Luiz Alberto Oliveira - A ciência é uma forma de dialogar
com a natureza. Desde sua implantação definitiva, há
pouco mais de três séculos, as ciências empíricas
tiveram enorme sucesso em descrever e, por conseguinte, em controlar e
manipular, ao menos parcialmente, uma variedade de aspectos do mundo natural.
Assim, essas ciências passaram a suplementar as tradições
étnicas e as grandes religiões na função fundamental
de elaborar "imagens de mundo", ou seja, constelações
de idéias pelas quais as sociedades humanas, desde sempre, deram
sentido à experiência de existir. Contudo, como adverte Ernesto
Sábato, os enunciados científicos são sempre deslizantes,
não podem aspirar à perenidade de dogmas ou verdades últimas.
Vivemos portanto, em nossa contemporaneidade profundamente marcada pelos
avanços incessantes das ciências e das técnicas, uma
crise contínua, um espasmo interminável: somos constantemente
obrigados a rever as fundações de nosso entendimento sobre
o mundo, sobre a coletividade e sobre nós mesmos.

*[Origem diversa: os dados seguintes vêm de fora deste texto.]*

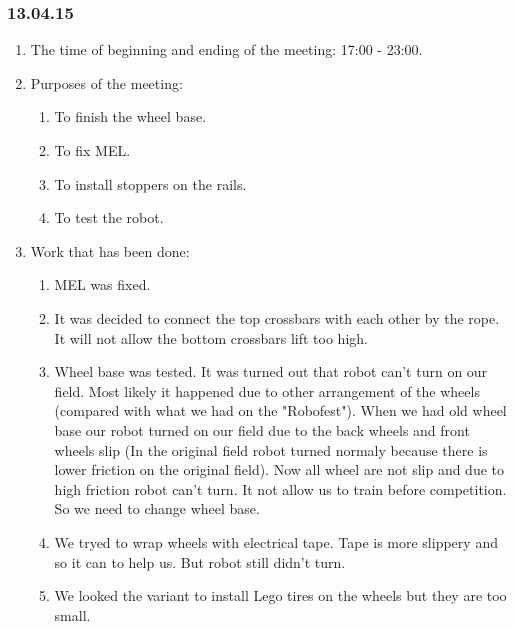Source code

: \subsubsection{13.04.15}
\begin{enumerate}
	
	\item The time of beginning and ending of the meeting: 17:00 - 23:00.
	
	\item Purposes of the meeting: 
	\begin{enumerate}
		
		\item To finish the wheel base.
		
		\item To fix MEL.
		
		\item To install stoppers on the rails.
		
		\item To test the robot.
		
	\end{enumerate}
	
	\item Work that has been done:
	\begin{enumerate}
				
		\item MEL was fixed.
		
		\item It was decided to connect the top crossbars with each other by the rope. It will not allow the bottom crossbars lift too high.
		
		\item Wheel base was tested. It was turned out that robot can't turn on our field. Most likely it happened due to other arrangement of the wheels (compared with what we had on the "Robofest"). When we had old wheel base our robot turned on our field due to the back wheels and front wheels slip (In the original field robot turned normaly because there is lower friction on the original field). Now all wheel are not slip and due to high friction robot can't turn. It not allow us to train before competition. So we need to change wheel base.
		
		\item We tryed to wrap wheels with electrical tape. Tape is more slippery and so it can to help us. But robot still didn't turn.
		
		\item We looked the variant to install Lego tires on the wheels but they are too small.
		

\end{enumerate}
\end{enumerate}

Este é
sem dúvida um momento singular na história do pensamento,
uma vez que as descobertas da cosmologia, da microfísica, da biologia
molecular, da evolução darwiniana e de muitas outras disciplinas
progressivamente, e cada vez mais, diluem as fronteiras modernas entre
natureza e cultura, ente e artefato, sujeito e objeto, interioridade e
exterioridade, pelas quais estávamos acostumados a definir nosso
estar-no-mundo, e assim resta posto em questão o próprio
estatuto de nossa humanidade.
ComCiência
- Quais as conseqüências desse destaque para debates como o
determinismo biológico, as diferenças de gênero ou
a eugenia?
Oliveira - Do ponto de vista das práticas técnicas,
o avanço decisivo que resultou da grande revolução
científica iniciada no começo do século XX foi a
crescente capacidade de intervenção em escalas cada vez
mais diminutas, ou seja, micrométricas, moleculares e mesmo atômicas,
abrindo caminho para as tecnologias do bilionesimal que moldarão
o futuro próximo - a nanotecnologia, as biotécnicas, a robótica.

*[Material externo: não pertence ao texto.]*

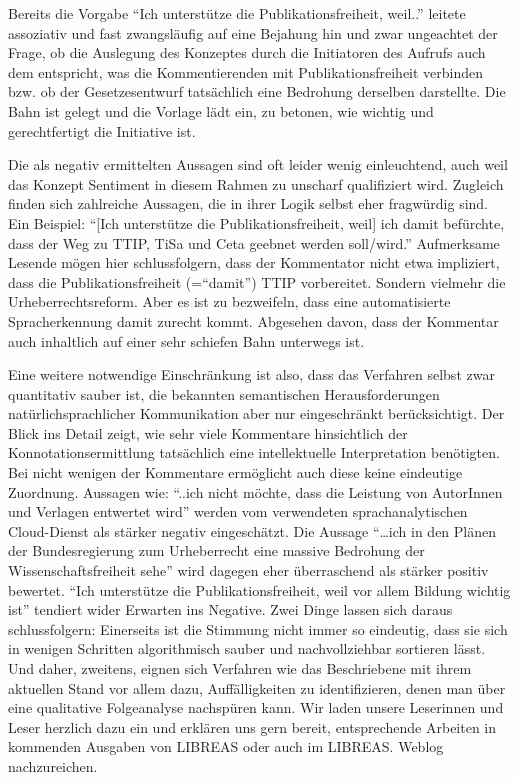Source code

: \documentclass[a4paper,
fontsize=11pt,
oneside,
numbers=noperiodatend,
parskip=half-,
bibliography=totoc,
final
]{scrartcl}
\begin{document}
Bereits die Vorgabe \enquote{Ich unterstütze die Publikationsfreiheit,
weil..} leitete assoziativ und fast zwangsläufig auf eine Bejahung hin
und zwar ungeachtet der Frage, ob die Auslegung des Konzeptes durch die
Initiatoren des Aufrufs auch dem entspricht, was die Kommentierenden mit
Publikationsfreiheit verbinden bzw. ob der Gesetzesentwurf tatsächlich
eine Bedrohung derselben darstellte. Die Bahn ist gelegt und die Vorlage
lädt ein, zu betonen, wie wichtig und gerechtfertigt die Initiative ist.

Die als negativ ermittelten Aussagen sind oft leider wenig einleuchtend,
auch weil das Konzept Sentiment in diesem Rahmen zu unscharf
qualifiziert wird. Zugleich finden sich zahlreiche Aussagen, die in
ihrer Logik selbst eher fragwürdig sind. Ein Beispiel: \enquote{{[}Ich
unterstütze die Publikationsfreiheit, weil{]} ich damit befürchte, dass
der Weg zu TTIP, TiSa und Ceta geebnet werden soll/wird.} Aufmerksame
Lesende mögen hier schlussfolgern, dass der Kommentator nicht etwa
impliziert, dass die Publikationsfreiheit (=\enquote{damit}) TTIP
vorbereitet. Sondern vielmehr die Urheberrechtsreform. Aber es ist zu
bezweifeln, dass eine automatisierte Spracherkennung damit zurecht
kommt. Abgesehen davon, dass der Kommentar auch inhaltlich auf einer
sehr schiefen Bahn unterwegs ist.

Eine weitere notwendige Einschränkung ist also, dass das Verfahren
selbst zwar quantitativ sauber ist, die bekannten semantischen
Herausforderungen natürlichsprachlicher Kommunikation aber nur
eingeschränkt berücksichtigt. Der Blick ins Detail zeigt, wie sehr viele
Kommentare hinsichtlich der Konnotationsermittlung tatsächlich eine
intellektuelle Interpretation benötigten. Bei nicht wenigen der
Kommentare ermöglicht auch diese keine eindeutige Zuordnung. Aussagen
wie: \enquote{..ich nicht möchte, dass die Leistung von AutorInnen und
Verlagen entwertet wird} werden vom verwendeten sprachanalytischen
Cloud-Dienst als stärker negativ eingeschätzt. Die Aussage
\enquote{\ldots{}ich in den Plänen der Bundesregierung zum Urheberrecht
eine massive Bedrohung der Wissenschaftsfreiheit sehe} wird dagegen eher
überraschend als stärker positiv bewertet. \enquote{Ich unterstütze die
Publikationsfreiheit, weil vor allem Bildung wichtig ist} tendiert wider
Erwarten ins Negative. Zwei Dinge lassen sich daraus schlussfolgern:
Einerseits ist die Stimmung nicht immer so eindeutig, dass sie sich in
wenigen Schritten algorithmisch sauber und nachvollziehbar sortieren
lässt. Und daher, zweitens, eignen sich Verfahren wie das Beschriebene
mit ihrem aktuellen Stand vor allem dazu, Auffälligkeiten zu
identifizieren, denen man über eine qualitative Folgeanalyse nachspüren
kann. Wir laden unsere Leserinnen und Leser herzlich dazu ein und
erklären uns gern bereit, entsprechende Arbeiten in kommenden Ausgaben
von LIBREAS oder auch im LIBREAS. Weblog nachzureichen.
\end{document}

A potência sem precedentes de atuar nos níveis básicos
da constituição dos seres materiais poderá levar,
com o uso do mesmo instrumental, frisemos, quer à eliminação
de doenças ou à gênese de novos modos de produção
econômica, quer à ressurreição do pesadelo
nazista ou, no limite, à substituição da vida orgânica.

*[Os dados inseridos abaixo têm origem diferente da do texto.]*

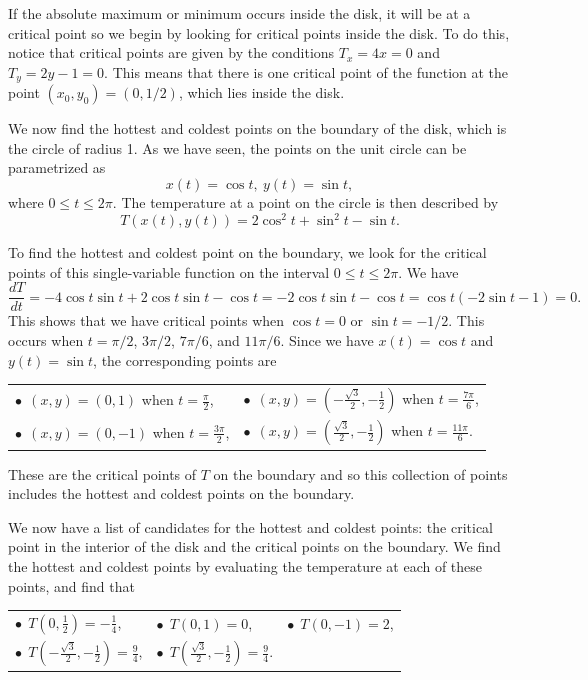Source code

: \begin{example}
If the absolute maximum or minimum occurs inside the disk, it will be
at a critical point so we begin by looking for critical points inside
the disk.  To do this, notice that critical points are given by the
conditions $T_x= 4x=0$ and $T_y=2y - 1=0$.  This means that there is
one critical point of the function at the point $(x_0,y_0) =
(0,1/2)$, which lies inside the disk.

We now find the hottest and coldest points on the boundary of the
disk, which is the circle of radius 1.  As we have seen, the points on
the unit circle can be parametrized as
$$
x(t) = \cos t, \ y(t) = \sin t,
$$
where $0\leq t \leq 2\pi$.  The temperature at a point on the circle
is then described by
$$
T(x(t), y(t)) = 2\cos^2 t + \sin^2 t - \sin t.
$$

To find the hottest and coldest point on the boundary, we look for the
critical points of this single-variable function on the interval $0\leq t\leq 2\pi$.
We have
$$
\frac{dT}{dt} = -4\cos t\sin t + 2\cos t\sin t -\cos t = -2\cos t\sin
t - \cos t = \cos t (-2\sin t - 1) = 0.
$$
This shows that we have critical points when $\cos t = 0$ or $\sin t
= -1/2$.  This occurs when $t=\pi/2$, $3\pi/2$, $7\pi/6$, and
$11\pi/6$.  Since we have $x(t) = \cos t$ and $y(t) = \sin t$, the corresponding
points are 
\begin{center}
  \begin{tabular}{ll}
    $\bullet\ \ (x,y) = (0,1)$ when $t = \frac{\pi}{2}$, &
    $\bullet\ \ (x,y) = \left(-\frac{\sqrt{3}}{2},-\frac{1}{2}\right)$ when $t
    = \frac{7\pi}{6}$, \\
    $\bullet\ \ (x,y) = (0,-1)$ when $t = \frac{3\pi}{2}$,\hspace*{20pt} &
    $\bullet\ \ (x,y) = \left(\frac{\sqrt{3}}{2},-\frac{1}{2}\right)$ when $t =
    \frac{11\pi}{6}$. \hspace*{20pt}
    \end{tabular}
\end{center}
These are the critical points of $T$ on the boundary and so this
collection of points includes the hottest and coldest points on the
boundary. 

We now have a list of candidates for the hottest and coldest points:
the critical point in the interior of the disk and the critical points
on the boundary.  We find the hottest and coldest points by evaluating
the temperature at each of these points, and find that

\begin{center}
  \begin{tabular}{lll}
    $\bullet\ \  T\left(0,\frac{1}{2}\right) = -\frac{1}{4}$, \hspace*{20pt} &
    $\bullet\ \  T\left(0,1\right) = 0$, \hspace*{20pt} &
    $\bullet\ \  T\left(0,-1\right) = 2$, \\
    $\bullet\ \  T\left(-\frac{\sqrt{3}}{2},-\frac{1}{2}\right) =
    \frac{9}{4}$, \hspace*{20pt} &
    $\bullet\ \  T\left(\frac{\sqrt{3}}{2},-\frac{1}{2}\right) =
    \frac{9}{4}$. \hspace*{20pt} &
  \end{tabular}
\end{center}


\end{example}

Assim, importantes questões éticas estão colocadas
à nossa frente, hoje. Parece-me, contudo, que muitos aspectos do
debate atual sobre o suposto 'determinismo biológico' estão
contaminados por um equívoco: acredita-se, de modo geral, que o
genoma de cada indivíduo determine suas características
básicas, sendo as influências do ambiente significativas
somente para seu desenvolvimento. O ambiente é o acaso, o gene
é a necessidade. Ora, na própria transcrição
dos genes em proteínas ocorre uma aleatoriedade inevitável,
proveniente das circunstâncias internas da célula, e essa
indeterminação é co-responsável pela fixação
dos caracteres individuais; a complementaridade entre Acaso e Necessidade
abrange os ambientes exógeno e endógeno dos seres vivos.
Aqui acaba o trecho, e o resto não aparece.